Но ведь нельзя лишать даже самого страшного преступника возможности раскаяния?
Возможность для раскаяния ему дать нужно. В России в XVIII - XIX веках смертная казнь была исключительным наказанием. За весь XIX век до начала революционного движения можно по пальцам пересчитать всех, к кому была применена эта мера наказания. Этим людям, конечно же, тоже была дана возможность покаяния, то есть изменения души, но ведь мы должны понимать, что если такой человек искренне кается, то он и как раз в этом своем внутреннем изменении души и примет ответственность за то ужасное, что он совершил. Именно тогда он не скажет, что имеет право жить дальше или что к нему нужно применить более мягкую меру наказания. Поэтому возможность для раскаяния обязательно должна быть дана. Все ли ей воспользуются? Это уже другой разговор.

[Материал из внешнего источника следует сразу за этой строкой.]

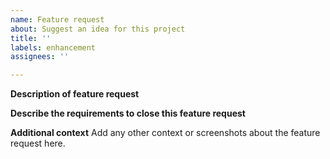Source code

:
 ```yaml
---
name: Feature request
about: Suggest an idea for this project
title: ''
labels: enhancement
assignees: ''

---
```


**Description of feature request**


**Describe the requirements to close this feature request**


**Additional context**
Add any other context or screenshots about the feature request here.
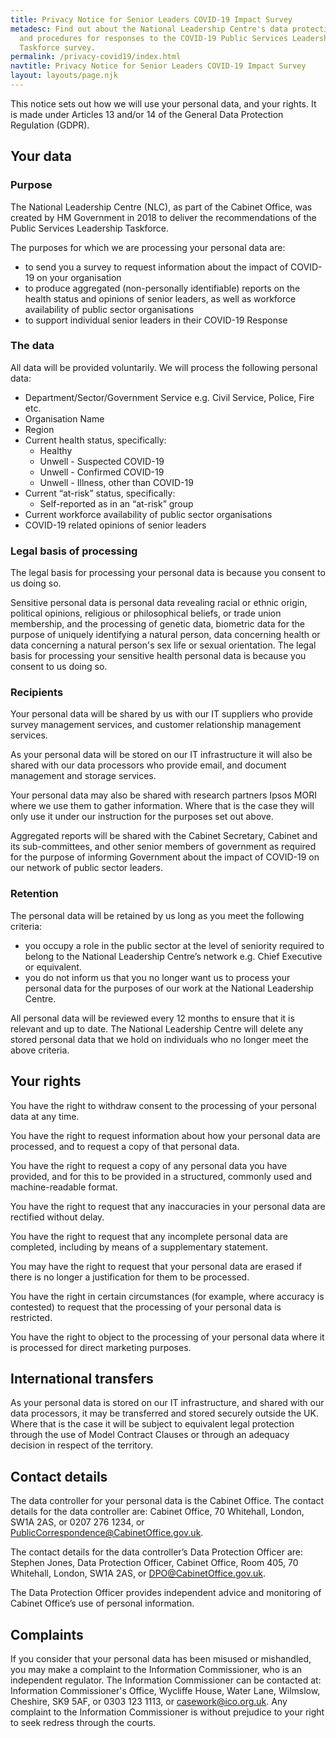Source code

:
 ```yaml
---
title: Privacy Notice for Senior Leaders COVID-19 Impact Survey
metadesc: Find out about the National Leadership Centre's data protection policy
  and procedures for responses to the COVID-19 Public Services Leadership
  Taskforce survey.
permalink: /privacy-covid19/index.html
navtitle: Privacy Notice for Senior Leaders COVID-19 Impact Survey
layout: layouts/page.njk
---
```


This notice sets out how we will use your personal data, and your rights. It is made under Articles 13 and/or 14 of the General Data Protection Regulation (GDPR).

## Your data

### Purpose

The National Leadership Centre (NLC), as part of the Cabinet Office, was created by HM Government in 2018 to deliver the recommendations of the Public Services Leadership Taskforce.

The purposes for which we are processing your personal data are:

- to send you a survey to request information about the impact of COVID-19 on your organisation
- to produce aggregated (non-personally identifiable) reports on the health status and opinions of senior leaders, as well as workforce availability of public sector organisations
- to support individual senior leaders in their COVID-19 Response

### The data

All data will be provided voluntarily. We will process the following personal data:

- Department/Sector/Government Service e.g. Civil Service, Police, Fire etc.
- Organisation Name
- Region
- Current health status, specifically:
  - Healthy
  - Unwell - Suspected COVID-19
  - Unwell - Confirmed COVID-19
  - Unwell - Illness, other than COVID-19
- Current “at-risk” status, specifically:
  - Self-reported as in an “at-risk” group
- Current workforce availability of public sector organisations
- COVID-19 related opinions of senior leaders

### Legal basis of processing

The legal basis for processing your personal data is because you consent to us doing so.

Sensitive personal data is personal data revealing racial or ethnic origin, political opinions, religious or philosophical beliefs, or trade union membership, and the processing of genetic data, biometric data for the purpose of uniquely identifying a natural person, data concerning health or data concerning a natural person's sex life or sexual orientation. The legal basis for processing your sensitive health personal data is because you consent to us doing so.

### Recipients

Your personal data will be shared by us with our IT suppliers who provide survey management services, and customer relationship management services.

As your personal data will be stored on our IT infrastructure it will also be shared with our data processors who provide email, and document management and storage services.

Your personal data may also be shared with research partners Ipsos MORI where we use them to gather information. Where that is the case they will only use it under our instruction for the purposes set out above.

Aggregated reports will be shared with the Cabinet Secretary, Cabinet and its sub-committees, and other senior members of government as required for the purpose of informing Government about the impact of COVID-19 on our network of public sector leaders.

### Retention

The personal data will be retained by us long as you meet the following criteria:

- you occupy a role in the public sector at the level of seniority required to
  belong to the National Leadership Centre’s network e.g. Chief Executive or
  equivalent.
- you do not inform us that you no longer want us to process your personal
  data for the purposes of our work at the National Leadership Centre.

All personal data will be reviewed every 12 months to ensure that it is relevant and up to date. The National Leadership Centre will delete any stored personal data that we hold on individuals who no longer meet the above criteria.

## Your rights

You have the right to withdraw consent to the processing of your personal data at any time.

You have the right to request information about how your personal data are processed, and to request a copy of that personal data.

You have the right to request a copy of any personal data you have provided, and for this to be provided in a structured, commonly used and machine-readable format.

You have the right to request that any inaccuracies in your personal data are rectified without delay.

You have the right to request that any incomplete personal data are completed, including by means of a supplementary statement.

You may have the right to request that your personal data are erased if there is no longer a justification for them to be processed.

You have the right in certain circumstances (for example, where accuracy is contested) to request that the processing of your personal data is restricted.

You have the right to object to the processing of your personal data where it is processed for direct marketing purposes.

## International transfers

As your personal data is stored on our IT infrastructure, and shared with our data processors, it may be transferred and stored securely outside the UK. Where that is the case it will be subject to equivalent legal protection through the use of Model Contract Clauses or through an adequacy decision in respect of the territory.

## Contact details

The data controller for your personal data is the Cabinet Office. The contact details for the data controller are: Cabinet Office, 70 Whitehall, London, SW1A 2AS, or 0207 276 1234, or PublicCorrespondence@CabinetOffice.gov.uk.

The contact details for the data controller’s Data Protection Officer are: Stephen Jones, Data Protection Officer, Cabinet Office, Room 405, 70 Whitehall, London, SW1A 2AS, or DPO@CabinetOffice.gov.uk.

The Data Protection Officer provides independent advice and monitoring of Cabinet Office’s use of personal information.

## Complaints

If you consider that your personal data has been misused or mishandled, you may make a complaint to the Information Commissioner, who is an independent regulator. The Information Commissioner can be contacted at: Information Commissioner's Office, Wycliffe House, Water Lane, Wilmslow, Cheshire, SK9 5AF, or 0303 123 1113, or casework@ico.org.uk. Any complaint to the Information Commissioner is without prejudice to your right to seek redress through the courts.
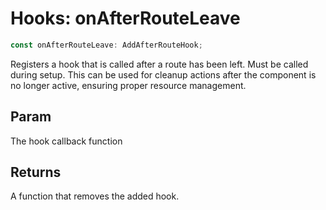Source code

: # Hooks: onAfterRouteLeave

```ts
const onAfterRouteLeave: AddAfterRouteHook;
```

Registers a hook that is called after a route has been left. Must be called during setup.
This can be used for cleanup actions after the component is no longer active, ensuring proper resource management.

## Param

The hook callback function

## Returns

A function that removes the added hook.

Однако для того, чтобы человек испытал раскаяние и воспринял ожидающую его смертную казнь как искупление им совершенного греха, ему нужно какое-то время. И разве можно это время регламентировать?
Ну какое-то время человеку дается. Сейчас ни в одной стране, я имею в виду стране с христианской традицией, смертная казнь не приводится в исполнение немедленно. Даже у нас при существующей практике российского законодательства от вынесения приговора до прохождения всех апелляций о праве на помилование, с которыми обращается к высшему должностному лицу государства фактически каждый осужденный, проходит достаточно большой срок. Более того, теперь, насколько мне известно, в тех местах (а их немного), где содержатся люди, приговоренные к смертной казни, у каждого из них, в зависимости от желаний и религиозной принадлежности, есть возможность общения со священнослужителями той или иной конфессии. Я знаю одного православного батюшку, который имел такой опыт общения с приговоренным к смертной казни.
Но что с христианских позиций означает работа палача, человека, исполняющего приговор, вынесенный другими людьми?
Безусловно, это соответствующая нравственная проблема. В некоторых государственных системах эта работа доведена до такой степени механизированности, что человек может как бы даже не знать, что он совершает, но и в таком случае это, конечно же, серьезная нравственная проблема. Однако не нужно ее сводить только к такому узкому, можно сказать, профессиональному вопросу. Это вообще проблема противления злу силой. Есть она и у солдата на войне, и у сотрудника органов правопорядка, стреляющего в случае необходимости самообороны или при задержании преступника. И в решении этой нравственной проблемы не нужно ограничиваться только проблемой смертной казни.
Все это так сложно…
Да, сложно, но лично я против отмены смертной казни. Думаю, что у нас сейчас это было бы совершенно неадекватным решением.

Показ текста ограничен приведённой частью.